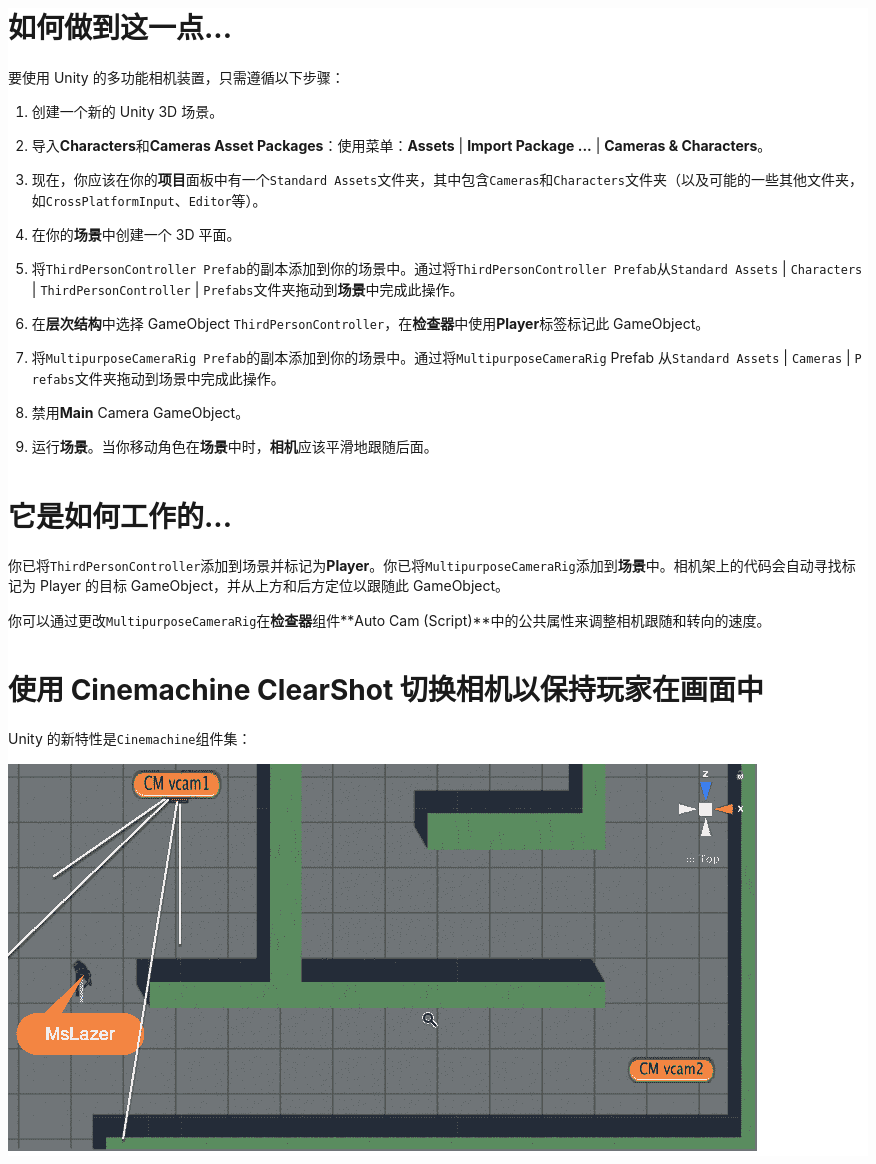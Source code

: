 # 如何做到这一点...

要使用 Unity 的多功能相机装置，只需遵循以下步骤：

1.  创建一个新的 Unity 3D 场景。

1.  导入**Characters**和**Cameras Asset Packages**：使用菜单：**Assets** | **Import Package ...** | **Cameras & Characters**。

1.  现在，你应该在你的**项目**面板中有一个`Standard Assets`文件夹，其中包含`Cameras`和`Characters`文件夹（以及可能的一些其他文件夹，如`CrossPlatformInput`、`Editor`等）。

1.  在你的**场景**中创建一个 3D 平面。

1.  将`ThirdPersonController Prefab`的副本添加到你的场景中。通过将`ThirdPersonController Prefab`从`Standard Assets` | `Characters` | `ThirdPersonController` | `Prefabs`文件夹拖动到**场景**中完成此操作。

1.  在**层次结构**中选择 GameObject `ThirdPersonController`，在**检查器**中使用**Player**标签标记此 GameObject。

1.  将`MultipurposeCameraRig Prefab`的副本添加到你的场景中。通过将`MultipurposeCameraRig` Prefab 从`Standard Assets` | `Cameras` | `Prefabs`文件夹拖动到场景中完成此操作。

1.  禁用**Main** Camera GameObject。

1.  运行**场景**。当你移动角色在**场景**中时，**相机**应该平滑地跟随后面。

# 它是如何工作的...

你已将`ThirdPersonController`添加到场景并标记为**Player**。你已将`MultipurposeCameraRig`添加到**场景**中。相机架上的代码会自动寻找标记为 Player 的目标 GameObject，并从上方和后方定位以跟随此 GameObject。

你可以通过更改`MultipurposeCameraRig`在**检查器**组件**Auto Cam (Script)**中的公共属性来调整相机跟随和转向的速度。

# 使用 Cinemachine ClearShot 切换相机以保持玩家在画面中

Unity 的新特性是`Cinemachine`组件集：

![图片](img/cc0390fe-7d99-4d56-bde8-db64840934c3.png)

==

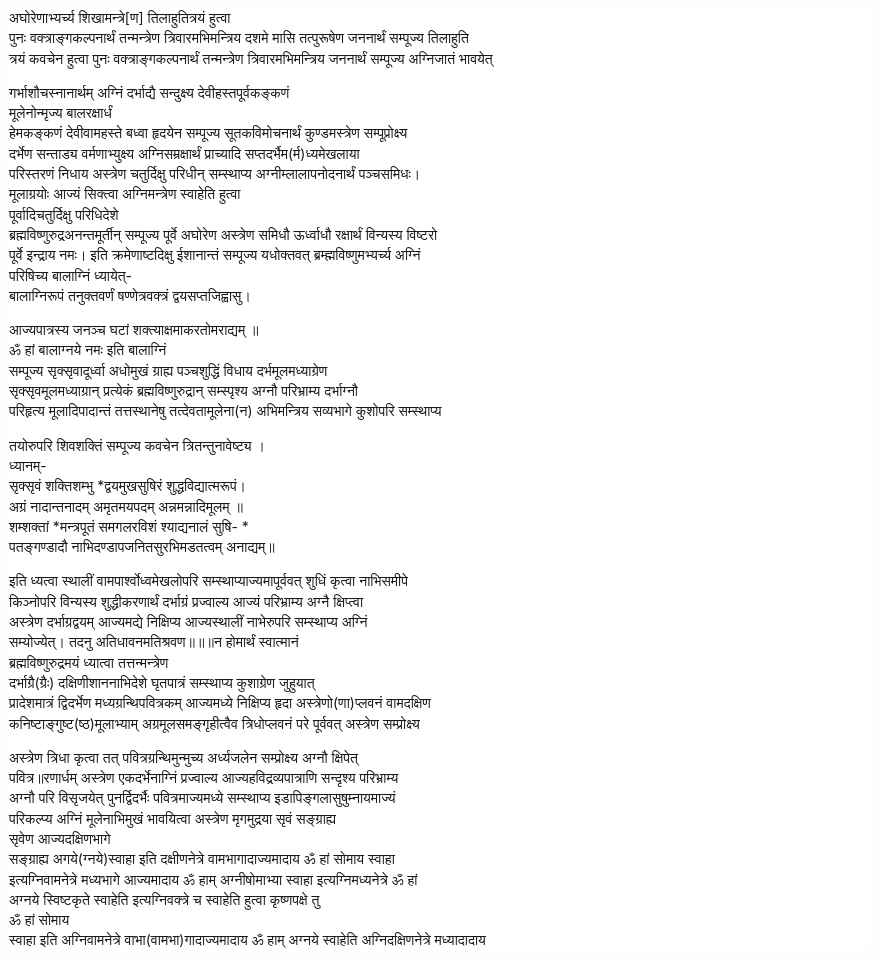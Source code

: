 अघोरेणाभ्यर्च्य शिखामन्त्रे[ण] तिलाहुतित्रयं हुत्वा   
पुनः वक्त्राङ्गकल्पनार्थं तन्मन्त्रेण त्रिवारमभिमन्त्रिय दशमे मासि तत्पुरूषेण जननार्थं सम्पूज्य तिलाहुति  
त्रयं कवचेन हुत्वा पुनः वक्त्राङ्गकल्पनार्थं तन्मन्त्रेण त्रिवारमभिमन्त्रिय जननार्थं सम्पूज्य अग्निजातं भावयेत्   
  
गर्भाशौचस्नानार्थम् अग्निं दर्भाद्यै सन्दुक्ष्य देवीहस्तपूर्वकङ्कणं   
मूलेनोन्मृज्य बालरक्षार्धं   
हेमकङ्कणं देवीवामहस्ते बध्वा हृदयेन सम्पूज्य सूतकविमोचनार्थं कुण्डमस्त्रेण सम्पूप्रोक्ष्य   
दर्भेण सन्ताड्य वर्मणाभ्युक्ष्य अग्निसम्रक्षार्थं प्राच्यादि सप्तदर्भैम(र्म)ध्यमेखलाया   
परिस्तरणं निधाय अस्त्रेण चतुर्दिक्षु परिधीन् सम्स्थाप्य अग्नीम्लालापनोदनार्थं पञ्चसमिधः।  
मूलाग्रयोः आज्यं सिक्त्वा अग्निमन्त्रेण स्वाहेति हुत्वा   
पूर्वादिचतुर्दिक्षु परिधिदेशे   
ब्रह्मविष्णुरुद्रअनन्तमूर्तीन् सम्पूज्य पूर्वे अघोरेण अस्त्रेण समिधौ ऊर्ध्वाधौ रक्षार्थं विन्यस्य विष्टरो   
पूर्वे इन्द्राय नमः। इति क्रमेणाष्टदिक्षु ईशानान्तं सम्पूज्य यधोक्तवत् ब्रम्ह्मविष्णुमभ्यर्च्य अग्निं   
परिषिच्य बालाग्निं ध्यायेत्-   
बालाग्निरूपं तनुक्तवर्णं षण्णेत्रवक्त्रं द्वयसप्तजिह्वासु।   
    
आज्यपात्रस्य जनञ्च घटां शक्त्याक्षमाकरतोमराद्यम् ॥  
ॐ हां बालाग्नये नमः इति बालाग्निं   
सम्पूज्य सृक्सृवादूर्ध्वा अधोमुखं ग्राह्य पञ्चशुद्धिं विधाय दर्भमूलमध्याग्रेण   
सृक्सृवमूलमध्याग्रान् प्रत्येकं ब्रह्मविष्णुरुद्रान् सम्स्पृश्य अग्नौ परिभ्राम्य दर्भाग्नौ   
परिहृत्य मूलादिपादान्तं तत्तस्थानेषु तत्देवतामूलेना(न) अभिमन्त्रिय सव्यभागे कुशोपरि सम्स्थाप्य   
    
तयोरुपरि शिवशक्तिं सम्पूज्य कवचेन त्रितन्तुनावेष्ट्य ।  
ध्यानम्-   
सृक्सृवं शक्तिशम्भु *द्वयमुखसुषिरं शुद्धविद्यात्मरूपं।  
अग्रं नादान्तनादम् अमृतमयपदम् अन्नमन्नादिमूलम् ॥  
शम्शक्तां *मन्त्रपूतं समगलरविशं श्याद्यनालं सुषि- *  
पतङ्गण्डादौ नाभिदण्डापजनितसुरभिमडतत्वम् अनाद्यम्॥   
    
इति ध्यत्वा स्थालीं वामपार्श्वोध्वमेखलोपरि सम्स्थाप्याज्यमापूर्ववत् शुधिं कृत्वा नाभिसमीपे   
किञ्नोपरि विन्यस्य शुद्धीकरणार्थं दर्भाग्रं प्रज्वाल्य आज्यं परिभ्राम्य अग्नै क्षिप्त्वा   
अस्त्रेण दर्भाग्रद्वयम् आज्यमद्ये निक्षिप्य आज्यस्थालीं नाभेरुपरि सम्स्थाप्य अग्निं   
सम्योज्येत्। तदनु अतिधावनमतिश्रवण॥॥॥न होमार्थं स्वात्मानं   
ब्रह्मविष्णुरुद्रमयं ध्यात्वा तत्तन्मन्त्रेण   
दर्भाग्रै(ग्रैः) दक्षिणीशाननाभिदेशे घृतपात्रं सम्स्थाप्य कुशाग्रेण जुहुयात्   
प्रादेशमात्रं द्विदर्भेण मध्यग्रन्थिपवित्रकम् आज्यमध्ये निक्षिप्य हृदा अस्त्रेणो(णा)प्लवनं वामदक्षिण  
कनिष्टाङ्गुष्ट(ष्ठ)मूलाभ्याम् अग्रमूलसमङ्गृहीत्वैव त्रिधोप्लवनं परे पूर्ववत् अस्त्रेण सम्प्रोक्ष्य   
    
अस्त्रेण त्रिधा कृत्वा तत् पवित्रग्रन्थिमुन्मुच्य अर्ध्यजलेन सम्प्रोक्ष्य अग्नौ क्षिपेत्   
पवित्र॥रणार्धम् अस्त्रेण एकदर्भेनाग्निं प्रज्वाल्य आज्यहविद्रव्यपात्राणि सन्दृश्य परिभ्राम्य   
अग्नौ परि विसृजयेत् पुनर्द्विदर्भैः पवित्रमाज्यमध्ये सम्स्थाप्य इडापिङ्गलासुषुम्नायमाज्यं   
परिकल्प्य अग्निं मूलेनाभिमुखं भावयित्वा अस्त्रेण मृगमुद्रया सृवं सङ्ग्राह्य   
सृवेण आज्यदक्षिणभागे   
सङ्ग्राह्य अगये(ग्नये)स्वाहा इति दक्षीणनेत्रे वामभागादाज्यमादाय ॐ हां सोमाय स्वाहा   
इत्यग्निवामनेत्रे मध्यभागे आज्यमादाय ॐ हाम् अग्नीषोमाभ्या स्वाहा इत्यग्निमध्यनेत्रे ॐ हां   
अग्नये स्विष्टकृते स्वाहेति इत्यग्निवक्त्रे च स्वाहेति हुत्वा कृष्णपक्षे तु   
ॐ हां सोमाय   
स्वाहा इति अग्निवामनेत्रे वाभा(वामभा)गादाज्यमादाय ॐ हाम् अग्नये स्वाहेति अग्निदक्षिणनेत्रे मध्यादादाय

*Description of the task*
In the records above, locate each line with the word "Player". Copy all such lines.

*Answer*
1.  在**层次结构**中选择 GameObject `ThirdPersonController`，在**检查器**中使用**Player**标签标记此 GameObject。
你已将`ThirdPersonController`添加到场景并标记为**Player**。你已将`MultipurposeCameraRig`添加到**场景**中。相机架上的代码会自动寻找标记为 Player 的目标 GameObject，并从上方和后方定位以跟随此 GameObject。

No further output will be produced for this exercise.